Бюллетень науки и практики /Bulletin of Science and Practice Т. 7. №11. 2021
https://www.bulletennauki.com https://doi.org/10.33619/2414-2948/72
БИОЛОГИЧЕСКИЕ НАУКИ/BIOLOGICAL SCIENCES
UDC 582.824.3 https://doi.org/10.33619/2414-2948/72/02
AGRIS F70
MOLECULAR-PHYLOGENETIC RESEARCH OF THE GENUS Hypericum L. IN FLORA OF AZERBAIJAN
©Fatdayeva A., Institute of Botany Azerbaijan NAS, Baku, Azerbaijan, ayten.fetdayeva@mail.ru
МОЛЕКУЛЯРНО-ФИЛОГЕНЕТИЧЕСКОЕ ИССЛЕДОВАНИЕ РОДА Hypericum L. ВО ФЛОРЕ АЗЕРБАЙДЖАНА
©Фатдаева А., Институт ботаники НАНАзербайджана, г. Баку, Азербайджан, ayten.fetdayeva@mail.ru
Abstract. Hypericum is one of the 100 largest flowering plant genera forming the family Hypericaceae Juss., which belongs to the clusioid clade of the Malpighiales. Hypericum is represented in Azerbaijan flora by 19 native species and 1 subspecies belonging to 7 taxonomic sections. The chloroplast DNA of 8 species from the genus was studied by PCR-RFLP analysis. Total genomic DNA was extracted from leaf tissue using the DNeasyPlantMini kit. (Qiagen Inc.; Valencia, CA, USA) following the supplied protocol and quanti field using a Nanodrop (Nanodrop Technologies; Wilmington, DE, USA) spectrophotometer. The article is part of an experimental study that comprises molecular-phylogenetic research of this genus in the flora of Azerbaijan.

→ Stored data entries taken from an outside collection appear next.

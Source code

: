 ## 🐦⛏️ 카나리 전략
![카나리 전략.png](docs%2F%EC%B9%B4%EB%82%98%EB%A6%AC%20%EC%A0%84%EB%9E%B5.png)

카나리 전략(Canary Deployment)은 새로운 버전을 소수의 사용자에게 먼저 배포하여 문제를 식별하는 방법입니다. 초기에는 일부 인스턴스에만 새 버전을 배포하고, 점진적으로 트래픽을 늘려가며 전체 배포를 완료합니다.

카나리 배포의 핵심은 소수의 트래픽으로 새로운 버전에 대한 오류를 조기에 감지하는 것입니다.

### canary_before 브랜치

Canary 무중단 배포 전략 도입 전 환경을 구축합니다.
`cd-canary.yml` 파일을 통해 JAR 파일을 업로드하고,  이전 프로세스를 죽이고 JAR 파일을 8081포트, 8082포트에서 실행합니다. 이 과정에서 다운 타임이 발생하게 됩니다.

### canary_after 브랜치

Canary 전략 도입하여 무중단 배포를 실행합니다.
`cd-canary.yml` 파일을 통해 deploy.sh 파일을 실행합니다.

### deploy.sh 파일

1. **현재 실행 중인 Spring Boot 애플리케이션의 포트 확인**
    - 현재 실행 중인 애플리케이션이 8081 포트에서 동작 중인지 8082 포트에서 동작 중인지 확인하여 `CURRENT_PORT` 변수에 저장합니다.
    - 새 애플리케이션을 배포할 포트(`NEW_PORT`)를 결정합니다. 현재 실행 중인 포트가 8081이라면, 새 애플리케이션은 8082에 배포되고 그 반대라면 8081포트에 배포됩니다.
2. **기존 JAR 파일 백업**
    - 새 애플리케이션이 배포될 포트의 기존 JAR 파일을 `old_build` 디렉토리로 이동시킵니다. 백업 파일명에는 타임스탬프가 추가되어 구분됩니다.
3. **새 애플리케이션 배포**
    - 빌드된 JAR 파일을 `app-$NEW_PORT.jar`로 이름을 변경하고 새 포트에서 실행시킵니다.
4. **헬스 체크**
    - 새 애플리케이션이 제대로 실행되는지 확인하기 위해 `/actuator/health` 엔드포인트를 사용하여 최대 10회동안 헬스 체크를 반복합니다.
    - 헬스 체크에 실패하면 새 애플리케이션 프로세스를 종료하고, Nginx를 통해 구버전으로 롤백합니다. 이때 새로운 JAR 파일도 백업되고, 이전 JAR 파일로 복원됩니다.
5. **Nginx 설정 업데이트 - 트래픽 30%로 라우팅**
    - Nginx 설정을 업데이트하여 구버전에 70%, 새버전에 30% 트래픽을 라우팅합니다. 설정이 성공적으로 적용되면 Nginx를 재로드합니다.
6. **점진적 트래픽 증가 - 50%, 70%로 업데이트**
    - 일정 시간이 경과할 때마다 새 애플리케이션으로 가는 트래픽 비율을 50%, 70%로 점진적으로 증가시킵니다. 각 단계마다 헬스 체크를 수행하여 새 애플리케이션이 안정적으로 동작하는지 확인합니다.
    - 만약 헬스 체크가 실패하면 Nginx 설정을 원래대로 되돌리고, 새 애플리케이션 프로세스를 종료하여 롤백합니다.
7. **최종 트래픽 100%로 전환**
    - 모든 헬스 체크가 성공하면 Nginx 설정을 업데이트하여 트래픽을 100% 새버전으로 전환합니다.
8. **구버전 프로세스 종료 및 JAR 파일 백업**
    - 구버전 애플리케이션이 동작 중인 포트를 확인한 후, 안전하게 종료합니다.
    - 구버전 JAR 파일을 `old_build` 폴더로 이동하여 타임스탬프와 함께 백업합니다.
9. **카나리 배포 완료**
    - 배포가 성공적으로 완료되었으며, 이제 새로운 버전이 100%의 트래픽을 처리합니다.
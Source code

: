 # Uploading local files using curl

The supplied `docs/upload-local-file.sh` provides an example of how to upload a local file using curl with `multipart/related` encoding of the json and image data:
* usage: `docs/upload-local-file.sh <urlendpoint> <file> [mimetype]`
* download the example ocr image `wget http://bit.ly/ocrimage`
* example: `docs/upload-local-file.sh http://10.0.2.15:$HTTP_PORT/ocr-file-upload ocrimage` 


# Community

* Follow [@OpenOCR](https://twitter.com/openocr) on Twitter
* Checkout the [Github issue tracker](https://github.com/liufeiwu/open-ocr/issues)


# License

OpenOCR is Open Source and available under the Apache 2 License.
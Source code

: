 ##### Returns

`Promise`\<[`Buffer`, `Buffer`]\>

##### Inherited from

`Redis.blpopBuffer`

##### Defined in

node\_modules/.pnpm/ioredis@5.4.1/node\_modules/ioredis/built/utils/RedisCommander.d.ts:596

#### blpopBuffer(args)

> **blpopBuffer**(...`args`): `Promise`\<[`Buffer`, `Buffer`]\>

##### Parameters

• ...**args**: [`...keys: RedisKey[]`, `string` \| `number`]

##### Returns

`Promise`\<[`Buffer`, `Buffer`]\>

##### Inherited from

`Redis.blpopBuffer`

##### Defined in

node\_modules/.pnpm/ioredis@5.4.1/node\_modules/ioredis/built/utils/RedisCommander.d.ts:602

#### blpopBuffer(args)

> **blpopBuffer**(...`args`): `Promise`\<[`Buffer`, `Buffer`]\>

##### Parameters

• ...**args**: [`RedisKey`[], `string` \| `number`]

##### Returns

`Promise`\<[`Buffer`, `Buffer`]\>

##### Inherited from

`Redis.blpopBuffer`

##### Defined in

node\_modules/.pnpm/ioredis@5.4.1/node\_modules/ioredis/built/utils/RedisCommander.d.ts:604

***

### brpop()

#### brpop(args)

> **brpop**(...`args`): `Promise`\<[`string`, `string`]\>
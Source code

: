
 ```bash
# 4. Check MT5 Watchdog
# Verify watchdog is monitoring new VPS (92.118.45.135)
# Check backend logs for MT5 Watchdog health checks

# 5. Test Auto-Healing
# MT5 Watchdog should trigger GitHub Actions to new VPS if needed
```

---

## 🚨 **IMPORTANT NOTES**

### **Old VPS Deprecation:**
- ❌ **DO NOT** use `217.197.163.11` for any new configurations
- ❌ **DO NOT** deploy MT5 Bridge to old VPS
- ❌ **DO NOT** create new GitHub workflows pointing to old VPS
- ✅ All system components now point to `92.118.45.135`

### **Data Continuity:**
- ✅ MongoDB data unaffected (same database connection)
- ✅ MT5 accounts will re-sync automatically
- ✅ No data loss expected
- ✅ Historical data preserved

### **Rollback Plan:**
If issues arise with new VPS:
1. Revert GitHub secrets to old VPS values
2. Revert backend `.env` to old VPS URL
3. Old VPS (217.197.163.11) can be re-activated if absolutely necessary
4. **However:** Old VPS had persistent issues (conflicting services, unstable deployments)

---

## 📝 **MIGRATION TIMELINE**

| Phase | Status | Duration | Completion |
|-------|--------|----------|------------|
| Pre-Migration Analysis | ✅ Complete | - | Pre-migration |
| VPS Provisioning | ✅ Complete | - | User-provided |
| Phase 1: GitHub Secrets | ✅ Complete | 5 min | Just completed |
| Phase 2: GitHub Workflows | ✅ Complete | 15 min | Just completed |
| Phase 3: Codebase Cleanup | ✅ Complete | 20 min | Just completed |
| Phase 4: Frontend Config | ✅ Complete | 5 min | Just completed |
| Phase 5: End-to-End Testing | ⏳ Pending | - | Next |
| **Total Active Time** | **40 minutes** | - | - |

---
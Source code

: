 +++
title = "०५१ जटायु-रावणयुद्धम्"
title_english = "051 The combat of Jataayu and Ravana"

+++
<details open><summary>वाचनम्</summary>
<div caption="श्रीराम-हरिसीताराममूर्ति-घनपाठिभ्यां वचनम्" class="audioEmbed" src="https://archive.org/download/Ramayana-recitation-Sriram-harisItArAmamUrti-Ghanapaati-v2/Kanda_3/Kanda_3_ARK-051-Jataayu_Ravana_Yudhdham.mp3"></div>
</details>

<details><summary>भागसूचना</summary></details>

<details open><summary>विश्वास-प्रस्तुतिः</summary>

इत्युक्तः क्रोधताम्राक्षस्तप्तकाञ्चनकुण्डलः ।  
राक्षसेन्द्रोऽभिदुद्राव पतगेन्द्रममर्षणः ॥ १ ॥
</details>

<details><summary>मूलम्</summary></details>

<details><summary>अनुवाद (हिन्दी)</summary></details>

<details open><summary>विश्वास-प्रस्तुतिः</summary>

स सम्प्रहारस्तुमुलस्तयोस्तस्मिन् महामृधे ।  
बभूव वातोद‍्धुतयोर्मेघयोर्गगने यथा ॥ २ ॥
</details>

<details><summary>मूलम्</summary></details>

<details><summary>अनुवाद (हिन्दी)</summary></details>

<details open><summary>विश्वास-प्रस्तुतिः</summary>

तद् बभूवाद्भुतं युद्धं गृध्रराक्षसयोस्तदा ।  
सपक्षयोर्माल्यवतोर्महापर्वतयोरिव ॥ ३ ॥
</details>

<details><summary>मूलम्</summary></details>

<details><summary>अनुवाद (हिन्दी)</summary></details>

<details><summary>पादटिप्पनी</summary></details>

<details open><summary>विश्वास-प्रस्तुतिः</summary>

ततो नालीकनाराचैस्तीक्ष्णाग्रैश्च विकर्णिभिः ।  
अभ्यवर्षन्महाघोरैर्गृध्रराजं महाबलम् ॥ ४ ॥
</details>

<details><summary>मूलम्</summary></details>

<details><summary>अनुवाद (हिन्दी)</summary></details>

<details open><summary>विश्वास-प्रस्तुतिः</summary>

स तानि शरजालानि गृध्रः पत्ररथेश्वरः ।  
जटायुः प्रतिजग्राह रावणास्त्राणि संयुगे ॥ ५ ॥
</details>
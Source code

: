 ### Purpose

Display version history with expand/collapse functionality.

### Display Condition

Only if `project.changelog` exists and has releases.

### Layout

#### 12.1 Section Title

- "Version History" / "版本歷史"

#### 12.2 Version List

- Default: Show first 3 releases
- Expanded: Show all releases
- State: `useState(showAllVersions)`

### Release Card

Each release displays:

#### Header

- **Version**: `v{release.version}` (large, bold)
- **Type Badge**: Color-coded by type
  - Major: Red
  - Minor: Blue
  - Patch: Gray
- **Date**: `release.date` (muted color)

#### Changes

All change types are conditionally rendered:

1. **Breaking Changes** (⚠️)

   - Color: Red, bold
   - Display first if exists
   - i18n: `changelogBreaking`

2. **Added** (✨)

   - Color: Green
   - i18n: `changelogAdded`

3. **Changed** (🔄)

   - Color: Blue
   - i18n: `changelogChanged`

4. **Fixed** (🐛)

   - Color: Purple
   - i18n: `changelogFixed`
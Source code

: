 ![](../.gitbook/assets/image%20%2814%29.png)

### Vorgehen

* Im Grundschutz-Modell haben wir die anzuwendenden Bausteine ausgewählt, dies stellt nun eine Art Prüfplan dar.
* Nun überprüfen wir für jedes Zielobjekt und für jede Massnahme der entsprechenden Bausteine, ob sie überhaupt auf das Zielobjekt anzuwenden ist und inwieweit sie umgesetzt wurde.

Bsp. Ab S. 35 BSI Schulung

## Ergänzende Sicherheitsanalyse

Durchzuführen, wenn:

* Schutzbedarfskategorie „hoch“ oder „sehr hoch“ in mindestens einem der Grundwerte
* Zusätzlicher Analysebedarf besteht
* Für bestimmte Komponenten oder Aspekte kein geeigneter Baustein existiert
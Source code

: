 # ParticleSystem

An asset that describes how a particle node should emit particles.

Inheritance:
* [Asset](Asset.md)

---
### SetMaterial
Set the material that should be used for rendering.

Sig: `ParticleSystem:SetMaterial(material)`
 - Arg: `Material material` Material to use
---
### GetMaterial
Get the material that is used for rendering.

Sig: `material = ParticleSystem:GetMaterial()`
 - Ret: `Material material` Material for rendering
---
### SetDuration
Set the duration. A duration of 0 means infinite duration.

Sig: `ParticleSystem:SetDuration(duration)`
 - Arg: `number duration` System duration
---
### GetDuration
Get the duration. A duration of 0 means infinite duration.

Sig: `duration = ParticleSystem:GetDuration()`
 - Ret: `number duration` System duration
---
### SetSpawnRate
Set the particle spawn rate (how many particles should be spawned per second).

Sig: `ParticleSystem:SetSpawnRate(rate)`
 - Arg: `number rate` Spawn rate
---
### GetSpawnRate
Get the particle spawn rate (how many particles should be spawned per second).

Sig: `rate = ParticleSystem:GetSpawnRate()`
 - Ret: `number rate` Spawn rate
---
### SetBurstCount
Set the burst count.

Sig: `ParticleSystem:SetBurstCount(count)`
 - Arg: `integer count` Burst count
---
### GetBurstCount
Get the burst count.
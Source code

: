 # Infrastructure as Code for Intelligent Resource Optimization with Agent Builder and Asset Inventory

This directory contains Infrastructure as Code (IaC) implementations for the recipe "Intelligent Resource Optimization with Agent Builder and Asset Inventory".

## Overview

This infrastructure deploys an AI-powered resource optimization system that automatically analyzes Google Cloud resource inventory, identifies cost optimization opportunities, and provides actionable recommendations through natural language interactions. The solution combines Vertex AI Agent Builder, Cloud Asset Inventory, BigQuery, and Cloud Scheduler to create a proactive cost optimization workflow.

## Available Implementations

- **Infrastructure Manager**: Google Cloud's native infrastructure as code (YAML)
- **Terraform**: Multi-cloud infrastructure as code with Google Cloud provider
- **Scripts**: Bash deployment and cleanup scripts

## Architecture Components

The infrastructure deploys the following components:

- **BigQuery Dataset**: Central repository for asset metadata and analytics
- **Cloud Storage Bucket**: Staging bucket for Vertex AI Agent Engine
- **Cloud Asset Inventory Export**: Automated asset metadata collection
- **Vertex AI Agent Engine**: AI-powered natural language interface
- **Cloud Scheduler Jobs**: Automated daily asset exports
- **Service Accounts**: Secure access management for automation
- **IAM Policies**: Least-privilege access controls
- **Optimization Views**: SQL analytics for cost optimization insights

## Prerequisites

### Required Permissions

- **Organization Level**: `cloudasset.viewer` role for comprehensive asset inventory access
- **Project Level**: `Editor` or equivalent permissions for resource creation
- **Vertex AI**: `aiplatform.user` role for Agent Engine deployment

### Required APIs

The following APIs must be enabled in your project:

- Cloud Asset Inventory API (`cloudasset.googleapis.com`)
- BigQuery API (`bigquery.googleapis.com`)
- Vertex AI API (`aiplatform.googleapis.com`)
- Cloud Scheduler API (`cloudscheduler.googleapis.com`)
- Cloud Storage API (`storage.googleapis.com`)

Аннотация. Зверобой — один из 100 крупнейших родов цветковых растений, образующих семейство Hypericaceae Juss., которое принадлежит к кластероидкладам Malpighiales. Зверобой представлен во флоре Азербайджана 19 аборигенными видами и 1 подвидом, относящимися к 7 таксономическим разделам. ДНК хлоропластов 8 видов этого рода исследовали методом ПЦР-ПДРФ Тотальную геномную ДНК извлекали из ткани листа с помощью набора DNeasyPlantMini (Qiagen Inc.; Валенсия, Калифорния, США) в соответствии с прилагаемым протоколом и полем количества с использованием спектрофотометра Nanodrop (Nanodrop Technologies; Уилмингтон, Делавэр, США). Статья является частью экспериментального исследования, включающего молекулярно-филогенетические исследования этого рода во флоре Азербайджана.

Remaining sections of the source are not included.